Love the contrast of these two beautiful faces... This older gentleman bargained happily with the girls for the items in his little basket. We were in a very old village here, where we landed at the end of our kayaking trip.

We couldn't get over the way this little girl's ponytails stuck straight up!
We passed this older man on the path in his village that we walked through to get to our climbing site. China Climb has an agreement with this village, that they provide some funding to help schools and such in return for allowing them to walk through the village to get to the climbing area with clients.

Wednesday, October 15, 2008

6th Grade Trip

Seth is away this week, in Xi'an. He's the first in our family to get to see the amazing terra cotta warriors that Xi'an is famous for. Sixth grade is studying ancient Chinese history this year, so it's a perfect trip to go along with the topic. In addition to the warriors, the students are climbing a pagoda, eating lots of Chinese food, going to a Chinese music show, visiting a panda saving center, touring a Taoist temple, doing a "treasure hunt" in the Shaanxi History museum, learning some martial arts, going shopping on "Muslim Street", near the Great Mosque, and doing Taiji on the ancient city wall.

There's also time for some swimming and bowling in there somewhere. :-)

Scott still remembers songs and events from the sixth grade camp he attended. Praying for Seth this week to make some wonderful memories!

Sunday, October 12, 2008

Yangshuo Cooking School

One afternoon and evening in Yangshuo we participated in a cooking school. Our time began with a guided visit to the local market. We've been to a few of these types of markets in China, so it wasn't completely surprising, but I did stay away from the booths where they were slaughtering chickens and ducks. Still don't like to see that!

Wondering what those long skinny body parts hanging over the edge of the table are... Somebody's dinner waits in these cages...

A huge array of fresh produce.
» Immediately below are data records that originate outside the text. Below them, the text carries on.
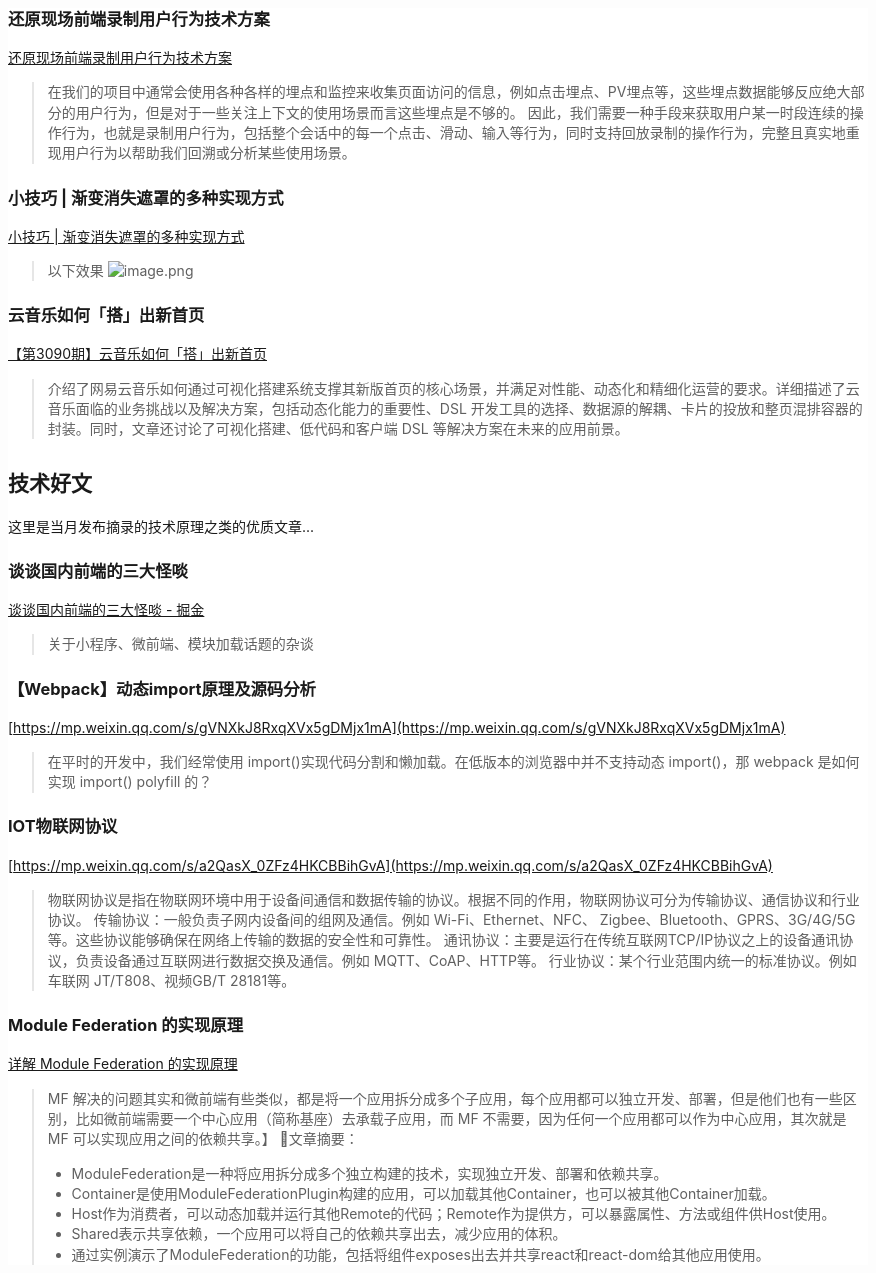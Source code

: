 ### 还原现场前端录制用户行为技术方案
[还原现场前端录制用户行为技术方案](https://mp.weixin.qq.com/s?__biz=MzAxODE2MjM1MA==&mid=2651617107&idx=2&sn=bf62295998e68bb7014a2b3494bd1134&chksm=8022a092b75529842913d01eecd2b4b669ec6df1efae11185bcbd609d69014d7bac16050e311#rd)
> 在我们的项目中通常会使用各种各样的埋点和监控来收集页面访问的信息，例如点击埋点、PV埋点等，这些埋点数据能够反应绝大部分的用户行为，但是对于一些关注上下文的使用场景而言这些埋点是不够的。
> 因此，我们需要一种手段来获取用户某一时段连续的操作行为，也就是录制用户行为，包括整个会话中的每一个点击、滑动、输入等行为，同时支持回放录制的操作行为，完整且真实地重现用户行为以帮助我们回溯或分析某些使用场景。

### 小技巧 | 渐变消失遮罩的多种实现方式
[小技巧 | 渐变消失遮罩的多种实现方式](https://mp.weixin.qq.com/s?__biz=Mzg2MDU4MzU3Nw==&mid=2247496941&idx=1&sn=c3f322cd8e4b2565233c8c9939cce702&chksm=ce26971bf9511e0d16cadc8c44e84fe5301f233866f5d26827ca32fadd3c8a0cbed540224dc8#rd) 
> 以下效果
> ![image.png](https://cdn.nlark.com/yuque/0/2023/png/1553840/1698111832993-14331f64-6a39-4f93-a822-e719ecc6849c.png#averageHue=%23f2efee&clientId=u0cd72c84-08dd-4&from=paste&height=74&id=u403e5c6d&originHeight=147&originWidth=688&originalType=binary&ratio=2&rotation=0&showTitle=false&size=46040&status=done&style=none&taskId=u2393ba10-b3a6-47f3-b85b-6c059a1d485&title=&width=344)

### 云音乐如何「搭」出新首页
[【第3090期】云音乐如何「搭」出新首页](https://mp.weixin.qq.com/s?__biz=MjM5MTA1MjAxMQ==&mid=2651266489&idx=1&sn=45aac71c448bf9cc387e54ca451d8eb0&chksm=bd48c43d8a3f4d2b7ad85c68abdb6435aa1571b79258960205e0b92156f0ae6f05a00b5000b9#rd)
> 介绍了网易云音乐如何通过可视化搭建系统支撑其新版首页的核心场景，并满足对性能、动态化和精细化运营的要求。详细描述了云音乐面临的业务挑战以及解决方案，包括动态化能力的重要性、DSL 开发工具的选择、数据源的解耦、卡片的投放和整页混排容器的封装。同时，文章还讨论了可视化搭建、低代码和客户端 DSL 等解决方案在未来的应用前景。

## 技术好文
这里是当月发布摘录的技术原理之类的优质文章...
### 谈谈国内前端的三大怪啖
[谈谈国内前端的三大怪啖 - 掘金](https://juejin.cn/post/7267091810366488632?share_token=1eca2c15-e788-4113-8fe9-eb99788ae6aa) 
> 关于小程序、微前端、模块加载话题的杂谈

### 【Webpack】动态import原理及源码分析
[https://mp.weixin.qq.com/s/gVNXkJ8RxqXVx5gDMjx1mA](https://mp.weixin.qq.com/s/gVNXkJ8RxqXVx5gDMjx1mA) 
> 在平时的开发中，我们经常使用 import()实现代码分割和懒加载。在低版本的浏览器中并不支持动态 import()，那 webpack 是如何实现 import() polyfill 的？

### IOT物联网协议
[https://mp.weixin.qq.com/s/a2QasX_0ZFz4HKCBBihGvA](https://mp.weixin.qq.com/s/a2QasX_0ZFz4HKCBBihGvA) 
> 物联网协议是指在物联网环境中用于设备间通信和数据传输的协议。根据不同的作用，物联网协议可分为传输协议、通信协议和行业协议。
> 传输协议：一般负责子网内设备间的组网及通信。例如 Wi-Fi、Ethernet、NFC、 Zigbee、Bluetooth、GPRS、3G/4G/5G等。这些协议能够确保在网络上传输的数据的安全性和可靠性。
> 通讯协议：主要是运行在传统互联网TCP/IP协议之上的设备通讯协议，负责设备通过互联网进行数据交换及通信。例如 MQTT、CoAP、HTTP等。
> 行业协议：某个行业范围内统一的标准协议。例如车联网 JT/T808、视频GB/T 28181等。

### Module Federation 的实现原理
[详解 Module Federation 的实现原理](https://mp.weixin.qq.com/s?__biz=MzUxNzk1MjQ0Ng==&mid=2247516565&idx=2&sn=31505c66c008ecede036ae0165af5d76&chksm=f9928744cee50e52d715d3f62a58c1206bc270b4776f99b2b117c44f3b92019483e972dee50e#rd)
> MF 解决的问题其实和微前端有些类似，都是将一个应用拆分成多个子应用，每个应用都可以独立开发、部署，但是他们也有一些区别，比如微前端需要一个中心应用（简称基座）去承载子应用，而 MF 不需要，因为任何一个应用都可以作为中心应用，其次就是 MF 可以实现应用之间的依赖共享。】
> 📖文章摘要：
> - ModuleFederation是一种将应用拆分成多个独立构建的技术，实现独立开发、部署和依赖共享。
> - Container是使用ModuleFederationPlugin构建的应用，可以加载其他Container，也可以被其他Container加载。
> - Host作为消费者，可以动态加载并运行其他Remote的代码；Remote作为提供方，可以暴露属性、方法或组件供Host使用。
> - Shared表示共享依赖，一个应用可以将自己的依赖共享出去，减少应用的体积。
> - 通过实例演示了ModuleFederation的功能，包括将组件exposes出去并共享react和react-dom给其他应用使用。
Do you suppose people eat the duck's bill? I know duck tongue is a specialty...
Here we are at the cooking school. It was held in a traditional courtyard Chinese home, back in a village with dirt roads, off the beaten path. I never would have picked it out! The cooking area surprisingly modern, given its surrondings. Each of us, including Madelyn, had our own cooking station complete with chopping block, wok, and gas burner. Gwen helped me. :-) There were about 15 people total in our group.
Our instructor would first demonstrate how to make a particular dish, then send us back to our stations to do it on our own. Caleb was very into this... he liked the fire of the burner and flipping the food around in the wok.
This is the lovely setting where we ate what we had prepared, a few courses at a time. It was right outside the cooking area.
Here we are sampling the Yangshuo style eggplant that we stir-fried with ginger and garlic.

Taking a break and enjoying the view while our woks were being cleaned to start the next course.

Those big cleavers were a little too much fun! In front of Caleb are the steamers where our vegetables (pumpkin flowers, mushrooms, zucchini, and ball tofu) stuffed with a pork mixture are cooking.
Delicious! The kids especially enjoyed the chicken with cashew nuts that we made. We also made a local specialty, beer fish.
As we were leaving, the cresent moon was shining in the violet sky.